With a couple days left to fill on my Spanish spree, I was eager to use my new prescription SCUBA mask for its initial dive. I booked a cheap Ryanair flight (is there any other kind?) to Ibiza and set myself up for a tank-aided dip in the Mediterranean. I figured that swimming would mean being off my feet for a spell, providing my barking dogs with some refreshing buoyancy.
Dive day arrived, and after getting suited up, riding the boat to the dive spot, and seeing clearly through a mask for the first time…my body was not having it. I could feel a disruption in my nervous system as soon as I was in the water; my breathing was labored and my skin felt suffocated by the wetsuit and agitated by the saltwater. At the divemaster‘s suggestion, I returned to the boat to relax and try again at the next spot.
I planted myself in a shady spot on the boat deck for 45 minutes and listened as my fellow divers returned with stories of fish, sharks, and treasure. Minutes later we were in another cove and I stood up to join them. I collapsed to the floor.
I crawled up to my seat and sat in confusion and concern, trying to process how my right foot was suddenly so sensitive that even drying it with a towel caused me to wince. I would not be getting back in the water.
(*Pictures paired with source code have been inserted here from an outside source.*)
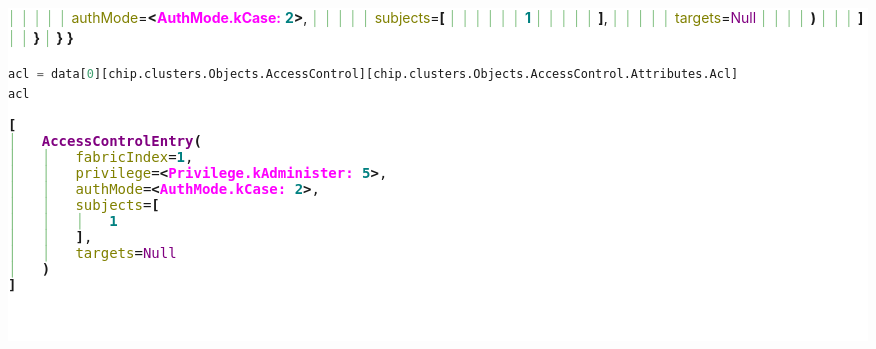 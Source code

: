 <span style="color: #7fbf7f; text-decoration-color: #7fbf7f">│   │   │   │   │   </span><span style="color: #808000; text-decoration-color: #808000">authMode</span>=<span style="font-weight: bold">&lt;</span><span style="color: #ff00ff; text-decoration-color: #ff00ff; font-weight: bold">AuthMode.kCase:</span><span style="color: #000000; text-decoration-color: #000000"> </span><span style="color: #008080; text-decoration-color: #008080; font-weight: bold">2</span><span style="font-weight: bold">&gt;</span>,
<span style="color: #7fbf7f; text-decoration-color: #7fbf7f">│   │   │   │   │   </span><span style="color: #808000; text-decoration-color: #808000">subjects</span>=<span style="font-weight: bold">[</span>
<span style="color: #7fbf7f; text-decoration-color: #7fbf7f">│   │   │   │   │   │   </span><span style="color: #008080; text-decoration-color: #008080; font-weight: bold">1</span>
<span style="color: #7fbf7f; text-decoration-color: #7fbf7f">│   │   │   │   │   </span><span style="font-weight: bold">]</span>,
<span style="color: #7fbf7f; text-decoration-color: #7fbf7f">│   │   │   │   │   </span><span style="color: #808000; text-decoration-color: #808000">targets</span>=<span style="color: #800080; text-decoration-color: #800080">Null</span>
<span style="color: #7fbf7f; text-decoration-color: #7fbf7f">│   │   │   │   </span><span style="font-weight: bold">)</span>
<span style="color: #7fbf7f; text-decoration-color: #7fbf7f">│   │   │   </span><span style="font-weight: bold">]</span>
<span style="color: #7fbf7f; text-decoration-color: #7fbf7f">│   │   </span><span style="font-weight: bold">}</span>
<span style="color: #7fbf7f; text-decoration-color: #7fbf7f">│   </span><span style="font-weight: bold">}</span>
<span style="font-weight: bold">}</span>
</pre>

```python
acl = data[0][chip.clusters.Objects.AccessControl][chip.clusters.Objects.AccessControl.Attributes.Acl]
acl
```

<pre style="white-space:pre;overflow-x:auto;line-height:normal;font-family:Menlo,'DejaVu Sans Mono',consolas,'Courier New',monospace">
<span style="font-weight: bold">[</span>
<span style="color: #7fbf7f; text-decoration-color: #7fbf7f">│   </span><span style="color: #800080; text-decoration-color: #800080; font-weight: bold">AccessControlEntry</span><span style="font-weight: bold">(</span>
<span style="color: #7fbf7f; text-decoration-color: #7fbf7f">│   │   </span><span style="color: #808000; text-decoration-color: #808000">fabricIndex</span>=<span style="color: #008080; text-decoration-color: #008080; font-weight: bold">1</span>,
<span style="color: #7fbf7f; text-decoration-color: #7fbf7f">│   │   </span><span style="color: #808000; text-decoration-color: #808000">privilege</span>=<span style="font-weight: bold">&lt;</span><span style="color: #ff00ff; text-decoration-color: #ff00ff; font-weight: bold">Privilege.kAdminister:</span><span style="color: #000000; text-decoration-color: #000000"> </span><span style="color: #008080; text-decoration-color: #008080; font-weight: bold">5</span><span style="font-weight: bold">&gt;</span>,
<span style="color: #7fbf7f; text-decoration-color: #7fbf7f">│   │   </span><span style="color: #808000; text-decoration-color: #808000">authMode</span>=<span style="font-weight: bold">&lt;</span><span style="color: #ff00ff; text-decoration-color: #ff00ff; font-weight: bold">AuthMode.kCase:</span><span style="color: #000000; text-decoration-color: #000000"> </span><span style="color: #008080; text-decoration-color: #008080; font-weight: bold">2</span><span style="font-weight: bold">&gt;</span>,
<span style="color: #7fbf7f; text-decoration-color: #7fbf7f">│   │   </span><span style="color: #808000; text-decoration-color: #808000">subjects</span>=<span style="font-weight: bold">[</span>
<span style="color: #7fbf7f; text-decoration-color: #7fbf7f">│   │   │   </span><span style="color: #008080; text-decoration-color: #008080; font-weight: bold">1</span>
<span style="color: #7fbf7f; text-decoration-color: #7fbf7f">│   │   </span><span style="font-weight: bold">]</span>,
<span style="color: #7fbf7f; text-decoration-color: #7fbf7f">│   │   </span><span style="color: #808000; text-decoration-color: #808000">targets</span>=<span style="color: #800080; text-decoration-color: #800080">Null</span>
<span style="color: #7fbf7f; text-decoration-color: #7fbf7f">│   </span><span style="font-weight: bold">)</span>
<span style="font-weight: bold">]</span>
With some help, I got back to shore where I had the driver stop next door to my hotel, where I’d seen signs in English for a medical clinic under a green cross. I willed myself through the door and set myself gently down in the waiting room.
The nurse did some intake, checked my vitals, and called the doctor. Twenty-five minutes later, Dr. Ibiza pulled up on his racing motorcycle and I repeated my complaints to him as he stripped off his protective leather outerwear. He inspected my foot, slathered it with brown liquid, wrapped it with a thin bandage, and informed me I had an infection. (Apparently, my stubborn walking had led to a blister which had led to a cut which had led to a welcome party for Mediterranean Sea bacteria.) Moto-doctor suited back up, declined my request for crutches, and was back on his bike less than ten minutes after he’d arrived—now with 125 of my Euros ($136) in his account.
It took me about an hour to walk the three blocks to the pharmacy, where I filled my prescription for antibiotics and bought a protective boot, the strongest painkillers legally allowed in Spain, and in a stroke of MacGyver-worthy genius, a set of bright-orange water wings to place around my foot. I wanted to ensure proper cushioning for the four airports I’d have to schlep through to get home the next day— Ibiza, Barcelona, Frankfurt and Los Angeles. And all my flights were in coach.
The lessons here are two-fold:
1. Travel is awesome but no trip abroad is worth a trip to the hospital. If I’d paid more attention to what my body was telling me, I could have easily used the travel insurance that was a required purchase for the tour—and which expired when the tour ended in Barcelona. Instead, I was out of pocket, out of luck, and out of the sea.
2. Accept your body’s limitations. I’m not a kid anymore. Sure, plenty of people hike their way through Europe but most of them are half my age. And as much as I’ll buy shoes for how they look and how little they cost, the time has come when I have to consider more than fashion and price. My well-being is worth more than what I can find for 40% off at Zappos.
I’ll travel again this summer, this time with orthotics lining my clunky-but-stable shoes. And while I’ll make plenty of new mistakes, I’ll learn from those in my past and do my best to have a memorable travel experience. (Is there any other kind?)
Ever hurt yourself while traveling? How did you handle the situation?